[Information Boundary: Start]

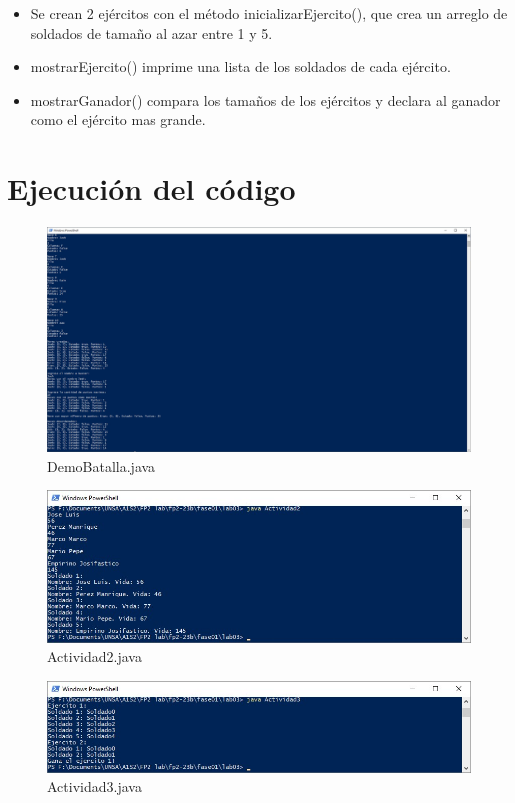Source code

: \documentclass{article}
\begin{document}
\pagebreak

\begin{itemize}
	\item Se crean 2 ejércitos con el método inicializarEjercito(), que crea un arreglo de soldados de tamaño al azar entre 1 y 5.
	\item mostrarEjercito() imprime una lista de los soldados de cada ejército.
	\item mostrarGanador() compara los tamaños de los ejércitos y declara al ganador como el ejército mas grande.
\end{itemize}
\pagebreak

\section{Ejecución del código}
\begin{figure}[H]
	\centering
	\includegraphics[width=1\textwidth,keepaspectratio]{img/ejec01.jpg}
	\caption{DemoBatalla.java}
\end{figure}
\begin{figure}[H]
	\centering
	\includegraphics[width=1\textwidth,keepaspectratio]{img/ejec02.jpg}
	\caption{Actividad2.java}
\end{figure}
\begin{figure}[H]
	\centering
	\includegraphics[width=1\textwidth,keepaspectratio]{img/ejec03.jpg}
	\caption{Actividad3.java}
\end{figure}
\pagebreak
\end{document}
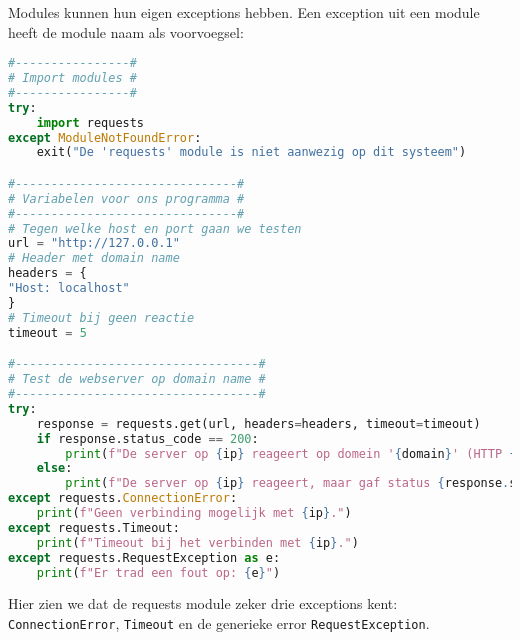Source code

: Modules kunnen hun eigen exceptions hebben. Een exception uit een module heeft de module naam als voorvoegsel:
\begin{lstlisting}[language=python]
#----------------#
# Import modules #
#----------------#
try:
    import requests
except ModuleNotFoundError:
    exit("De 'requests' module is niet aanwezig op dit systeem")

#-------------------------------#
# Variabelen voor ons programma #
#-------------------------------#
# Tegen welke host en port gaan we testen
url = "http://127.0.0.1"
# Header met domain name
headers = {
"Host: localhost"
}
# Timeout bij geen reactie
timeout = 5

#----------------------------------#
# Test de webserver op domain name #
#----------------------------------#
try:
    response = requests.get(url, headers=headers, timeout=timeout)
    if response.status_code == 200:
        print(f"De server op {ip} reageert op domein '{domain}' (HTTP {response.status_code}).")
    else:
        print(f"De server op {ip} reageert, maar gaf status {response.status_code} voor domein '{domain}'.")
except requests.ConnectionError:
    print(f"Geen verbinding mogelijk met {ip}.")
except requests.Timeout:
    print(f"Timeout bij het verbinden met {ip}.")
except requests.RequestException as e:
    print(f"Er trad een fout op: {e}")
\end{lstlisting}
Hier zien we dat de requests module zeker drie exceptions kent: \texttt{ConnectionError}, \texttt{Timeout} en de generieke error \texttt{RequestException}.
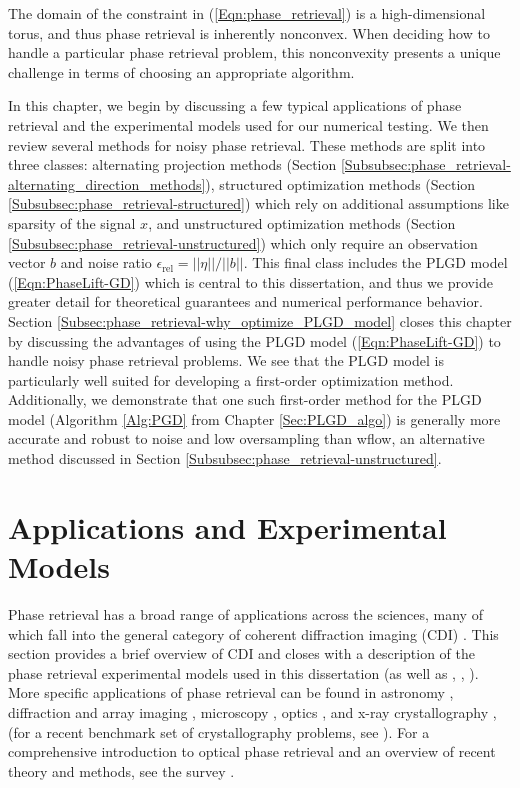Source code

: The domain of the constraint in (\ref{Eqn:phase_retrieval}) is a high-dimensional torus, and thus phase retrieval is inherently nonconvex.  When deciding how to handle a particular phase retrieval problem, this  nonconvexity presents a unique challenge in terms of choosing an appropriate algorithm.  


In this chapter, we begin by discussing a few typical applications of phase retrieval and the experimental models used for our numerical testing.  
We then review several methods for noisy phase retrieval.  
These methods are split into three classes: alternating projection methods (Section \ref{Subsubsec:phase_retrieval-alternating_direction_methods}), structured optimization methods (Section \ref{Subsubsec:phase_retrieval-structured}) which rely on additional assumptions like sparsity of the signal $x$, and unstructured optimization methods (Section \ref{Subsubsec:phase_retrieval-unstructured}) which only require an observation vector $b$ and noise ratio $\epsilon_{\text{rel}} = ||\eta|| / ||b||$.  
This final class includes the PLGD model (\ref{Eqn:PhaseLift-GD}) which is central to this dissertation, and thus we provide greater detail for theoretical guarantees and numerical performance behavior.
Section \ref{Subsec:phase_retrieval-why_optimize_PLGD_model} closes this chapter by discussing the advantages of using the PLGD model (\ref{Eqn:PhaseLift-GD}) to handle noisy phase retrieval problems.
We see that the PLGD model is particularly well suited for developing a first-order optimization method.
Additionally, we demonstrate that one such first-order method for the PLGD model (Algorithm \ref{Alg:PGD} from Chapter \ref{Sec:PLGD_algo}) is generally more accurate and robust to noise and low oversampling than wflow, an alternative method discussed in Section \ref{Subsubsec:phase_retrieval-unstructured}.





\section{Applications and Experimental Models} 			\label{Subsec:phase_retrieval-applications}


Phase retrieval has a broad range of applications across the sciences, many of which fall into the general category of coherent diffraction imaging (CDI) \cite{miao1999extending}.  
This section provides a brief overview of CDI and closes with a description of the phase retrieval experimental models used in this dissertation (as well as \cite{DBLP:journals/siamis/CandesESV13}, \cite{DBLP:journals/tit/CandesLS15}, \cite{DBLP:journals/siamsc/FriedlanderM16}).
More specific applications of phase retrieval can be found in astronomy \cite{fienup1987phase}, diffraction and array imaging \cite{bunk2007diffractive} \cite{chai2010array}, microscopy \cite{miao2008extending}, optics \cite{walther1963question}, and x-ray crystallography \cite{harrison1993phase}, \cite{millane1990phase} (for a recent benchmark set of crystallography problems, see \cite{elser2017benchmark}).  
For a comprehensive introduction to optical phase retrieval and an overview of recent theory and methods, see the survey \cite{DBLP:journals/spm/ShechtmanECCMS15}.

[Information Boundary: End]

• [Exercise objective]:
Only the count belongs in your answer, so please work out how many lines of the data contain "textwidth".

• [Solution below]:
3